> **What the task requires**
Find the string "benthos" in the data, and copy out each line that has it.

> **Collected data**
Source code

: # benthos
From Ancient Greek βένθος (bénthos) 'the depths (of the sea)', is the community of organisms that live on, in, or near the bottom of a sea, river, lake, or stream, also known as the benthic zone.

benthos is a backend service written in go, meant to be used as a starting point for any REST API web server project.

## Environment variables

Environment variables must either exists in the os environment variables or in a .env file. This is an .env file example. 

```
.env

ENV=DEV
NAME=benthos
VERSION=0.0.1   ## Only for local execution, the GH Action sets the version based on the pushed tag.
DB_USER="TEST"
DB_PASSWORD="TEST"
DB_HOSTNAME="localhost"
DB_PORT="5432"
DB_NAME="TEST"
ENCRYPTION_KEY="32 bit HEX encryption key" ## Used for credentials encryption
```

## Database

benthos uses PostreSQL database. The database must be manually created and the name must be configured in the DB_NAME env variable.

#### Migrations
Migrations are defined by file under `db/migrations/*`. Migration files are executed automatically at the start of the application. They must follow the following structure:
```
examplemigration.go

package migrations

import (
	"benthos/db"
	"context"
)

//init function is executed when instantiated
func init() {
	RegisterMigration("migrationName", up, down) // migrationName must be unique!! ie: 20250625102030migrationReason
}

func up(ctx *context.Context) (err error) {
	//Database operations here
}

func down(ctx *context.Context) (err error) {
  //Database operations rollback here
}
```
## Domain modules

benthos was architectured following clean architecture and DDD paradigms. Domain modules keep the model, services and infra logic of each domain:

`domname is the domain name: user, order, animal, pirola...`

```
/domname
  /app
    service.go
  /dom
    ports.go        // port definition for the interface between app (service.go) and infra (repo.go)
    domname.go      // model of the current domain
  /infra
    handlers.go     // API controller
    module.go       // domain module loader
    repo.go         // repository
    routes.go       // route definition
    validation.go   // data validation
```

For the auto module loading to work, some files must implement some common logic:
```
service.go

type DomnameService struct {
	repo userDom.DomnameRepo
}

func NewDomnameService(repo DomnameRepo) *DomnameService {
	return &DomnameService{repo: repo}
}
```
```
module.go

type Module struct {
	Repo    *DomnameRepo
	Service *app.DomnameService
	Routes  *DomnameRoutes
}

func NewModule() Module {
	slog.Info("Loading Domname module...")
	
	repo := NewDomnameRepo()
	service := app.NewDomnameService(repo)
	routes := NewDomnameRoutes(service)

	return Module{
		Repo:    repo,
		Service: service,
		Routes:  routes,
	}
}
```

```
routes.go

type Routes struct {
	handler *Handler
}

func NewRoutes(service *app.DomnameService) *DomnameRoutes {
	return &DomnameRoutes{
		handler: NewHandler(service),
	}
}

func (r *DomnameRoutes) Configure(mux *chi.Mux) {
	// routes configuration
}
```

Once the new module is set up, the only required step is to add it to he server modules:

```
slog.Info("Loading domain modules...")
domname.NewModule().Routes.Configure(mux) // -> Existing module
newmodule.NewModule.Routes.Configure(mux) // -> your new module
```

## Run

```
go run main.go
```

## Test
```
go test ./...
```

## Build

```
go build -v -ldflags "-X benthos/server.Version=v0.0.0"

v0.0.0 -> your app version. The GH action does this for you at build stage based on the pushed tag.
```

> **Answer for this exercise**
: # benthos
benthos is a backend service written in go, meant to be used as a starting point for any REST API web server project.
NAME=benthos
benthos uses PostreSQL database. The database must be manually created and the name must be configured in the DB_NAME env variable.
	"benthos/db"
benthos was architectured following clean architecture and DDD paradigms. Domain modules keep the model, services and infra logic of each domain:
go build -v -ldflags "-X benthos/server.Version=v0.0.0"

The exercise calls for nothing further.